--- START ---

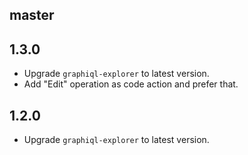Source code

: ## master

## 1.3.0

- Upgrade `graphiql-explorer` to latest version.
- Add "Edit" operation as code action and prefer that.

## 1.2.0

- Upgrade `graphiql-explorer` to latest version.

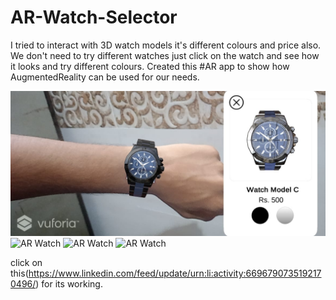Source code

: # AR-Watch-Selector

I tried to interact with 3D watch models it's different colours and price also.
We don't need to try different watches just click on the watch and see how it looks and try different colours.
Created this #AR app to show how AugmentedReality can be used for our needs.

<img src="Logs/1 (1).jpeg" alt="AR Watch">
<img src="Logs/2 (1).jpeg" alt="AR Watch">
<img src="Logs/3 (1).jpeg" alt="AR Watch">
<img src="Logs/4 (1).jpeg" alt="AR Watch">

click on this(https://www.linkedin.com/feed/update/urn:li:activity:6696790735192170496/) for its working.

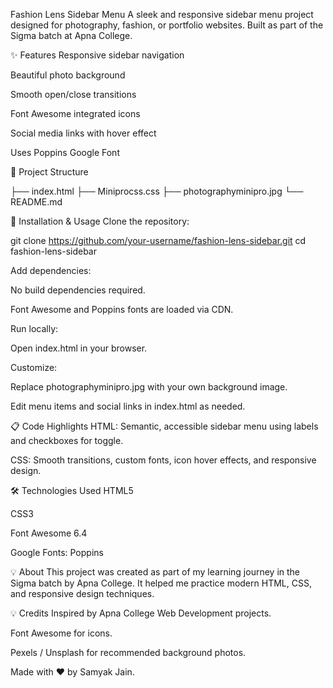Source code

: Fashion Lens Sidebar Menu
A sleek and responsive sidebar menu project designed for photography, fashion, or portfolio websites.
Built as part of the Sigma batch at Apna College.

✨ Features
Responsive sidebar navigation

Beautiful photo background

Smooth open/close transitions

Font Awesome integrated icons

Social media links with hover effect

Uses Poppins Google Font

📂 Project Structure

├── index.html
├── Miniprocss.css
├── photographyminipro.jpg
└── README.md

🔧 Installation & Usage
Clone the repository:

git clone https://github.com/your-username/fashion-lens-sidebar.git
cd fashion-lens-sidebar

Add dependencies:

No build dependencies required.

Font Awesome and Poppins fonts are loaded via CDN.

Run locally:

Open index.html in your browser.

Customize:

Replace photographyminipro.jpg with your own background image.

Edit menu items and social links in index.html as needed.

📋 Code Highlights
HTML: Semantic, accessible sidebar menu using labels and checkboxes for toggle.

CSS: Smooth transitions, custom fonts, icon hover effects, and responsive design.

🛠️ Technologies Used
HTML5

CSS3

Font Awesome 6.4

Google Fonts: Poppins

💡 About
This project was created as part of my learning journey in the Sigma batch by Apna College.
It helped me practice modern HTML, CSS, and responsive design techniques.

💡 Credits
Inspired by Apna College Web Development projects.

Font Awesome for icons.

Pexels / Unsplash for recommended background photos.

Made with ❤️ by Samyak Jain.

--- END ---

INSTRUCTIONS FOR THE TASK: In the listing above, find the line containing "and prefer that." and the line containing "A sleek and", then print exactly those two lines and every line between them, minus the pictures.

TASK OUTPUT:
- Add "Edit" operation as code action and prefer that.

## 1.2.0

- Upgrade `graphiql-explorer` to latest version.

Source code

: # AR-Watch-Selector

I tried to interact with 3D watch models it's different colours and price also.
We don't need to try different watches just click on the watch and see how it looks and try different colours.
Created this #AR app to show how AugmentedReality can be used for our needs.

<img src="Logs/1 (1).jpeg" alt="AR Watch">
<img src="Logs/2 (1).jpeg" alt="AR Watch">
<img src="Logs/3 (1).jpeg" alt="AR Watch">
<img src="Logs/4 (1).jpeg" alt="AR Watch">

click on this(https://www.linkedin.com/feed/update/urn:li:activity:6696790735192170496/) for its working.

Source code

: Fashion Lens Sidebar Menu
A sleek and responsive sidebar menu project designed for photography, fashion, or portfolio websites.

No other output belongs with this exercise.